O MP de Guimarães confirmou que «já deu entrada» nos serviços a comunicação do acidente no Rali Sprint de Guimarães e apontou como «prioridade» ordenar a realização da autópsia aos três mortos.

Fonte no MP de Guimarães explicou à Lusa que o processo vai correr agora os trâmites «normais» em casos de morte violenta e que, «num primeiro momento», o «mais importante» é «acautelar o sofrimento das famílias das vítimas».

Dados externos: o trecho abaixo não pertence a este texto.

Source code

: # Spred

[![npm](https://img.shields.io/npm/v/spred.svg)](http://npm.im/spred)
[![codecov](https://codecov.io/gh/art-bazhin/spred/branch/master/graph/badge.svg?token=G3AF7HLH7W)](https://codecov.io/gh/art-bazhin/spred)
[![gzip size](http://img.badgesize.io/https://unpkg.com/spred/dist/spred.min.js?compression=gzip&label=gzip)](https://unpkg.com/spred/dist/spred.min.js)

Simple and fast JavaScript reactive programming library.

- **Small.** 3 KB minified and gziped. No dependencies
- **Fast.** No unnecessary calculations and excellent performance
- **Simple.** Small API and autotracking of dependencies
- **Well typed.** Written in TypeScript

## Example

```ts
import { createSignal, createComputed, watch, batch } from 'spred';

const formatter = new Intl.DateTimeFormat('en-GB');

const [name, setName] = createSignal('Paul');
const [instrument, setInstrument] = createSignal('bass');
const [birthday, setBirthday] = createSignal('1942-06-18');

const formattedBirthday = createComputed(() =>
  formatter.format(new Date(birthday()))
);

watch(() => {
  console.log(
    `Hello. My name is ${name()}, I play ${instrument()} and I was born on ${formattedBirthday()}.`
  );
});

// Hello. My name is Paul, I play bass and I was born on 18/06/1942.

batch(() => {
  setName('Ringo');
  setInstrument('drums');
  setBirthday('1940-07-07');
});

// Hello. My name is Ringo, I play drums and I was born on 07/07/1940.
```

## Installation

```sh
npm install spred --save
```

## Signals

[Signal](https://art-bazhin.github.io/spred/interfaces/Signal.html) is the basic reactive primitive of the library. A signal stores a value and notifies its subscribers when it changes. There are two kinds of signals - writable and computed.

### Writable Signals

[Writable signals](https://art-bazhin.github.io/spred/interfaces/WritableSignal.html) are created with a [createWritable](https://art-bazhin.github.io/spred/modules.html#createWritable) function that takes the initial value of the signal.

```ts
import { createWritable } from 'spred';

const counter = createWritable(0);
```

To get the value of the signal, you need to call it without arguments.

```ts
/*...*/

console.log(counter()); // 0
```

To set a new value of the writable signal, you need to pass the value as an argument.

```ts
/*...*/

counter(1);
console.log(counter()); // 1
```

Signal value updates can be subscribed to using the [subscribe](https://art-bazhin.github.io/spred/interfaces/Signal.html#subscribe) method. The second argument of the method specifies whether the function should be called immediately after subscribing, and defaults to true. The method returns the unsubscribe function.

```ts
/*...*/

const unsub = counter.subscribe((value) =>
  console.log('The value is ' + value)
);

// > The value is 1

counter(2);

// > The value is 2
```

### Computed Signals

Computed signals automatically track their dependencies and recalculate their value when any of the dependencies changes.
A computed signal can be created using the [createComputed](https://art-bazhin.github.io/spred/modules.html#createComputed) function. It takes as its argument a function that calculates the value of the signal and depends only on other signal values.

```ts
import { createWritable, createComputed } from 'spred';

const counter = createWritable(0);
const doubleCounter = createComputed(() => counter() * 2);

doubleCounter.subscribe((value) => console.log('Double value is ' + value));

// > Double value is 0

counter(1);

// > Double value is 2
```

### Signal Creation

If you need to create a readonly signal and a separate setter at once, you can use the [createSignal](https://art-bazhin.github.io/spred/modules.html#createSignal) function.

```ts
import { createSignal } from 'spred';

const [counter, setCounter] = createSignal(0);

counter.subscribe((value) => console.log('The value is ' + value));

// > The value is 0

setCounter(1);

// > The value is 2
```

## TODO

Circunstâncias não são claras

As circunstâncias nas quais se deu o despiste ainda não são claras, havendo mesmo informações contraditórias quanto ao local onde estavam as oito pessoas vítimas deste acidente.

O segundo comandante dos Bombeiros Voluntários de Guimarães, Joaquim Oliveira, apontou que as vítimas estariam num talude quando foram colhidas, enquanto o diretor da prova relatou que estariam «na berma» da estrada, a caminho do local da prova.

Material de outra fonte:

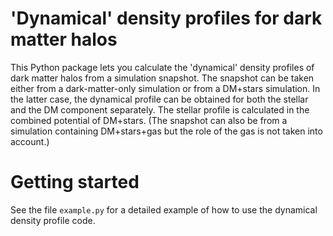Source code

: # 'Dynamical' density profiles for dark matter halos
This Python package lets you calculate the 'dynamical' density profiles of dark matter halos from a simulation snapshot.
The snapshot can be taken either from a dark-matter-only simulation or from a DM+stars simulation. In the latter case, the dynamical profile can be obtained for both the stellar and the DM component separately. The stellar profile is calculated in the combined potential of DM+stars.
(The snapshot can also be from a simulation containing DM+stars+gas but the role of the gas is not taken into account.)

# Getting started
See the file ```example.py``` for a detailed example of how to use the dynamical density profile code.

Segundo o diretor da prova, Eduardo Crespo, o acidente deu-se quando o carro 46 se despistou «depois das células da tomada de tempos e embateu contra pessoas que iriam a passar para ver o rali».

No entanto, o responsável no local dos bombeiros vimaranenses apontou que estariam num outro local: «Tanto quanto entendo estavam em cima de um talude», afirmou.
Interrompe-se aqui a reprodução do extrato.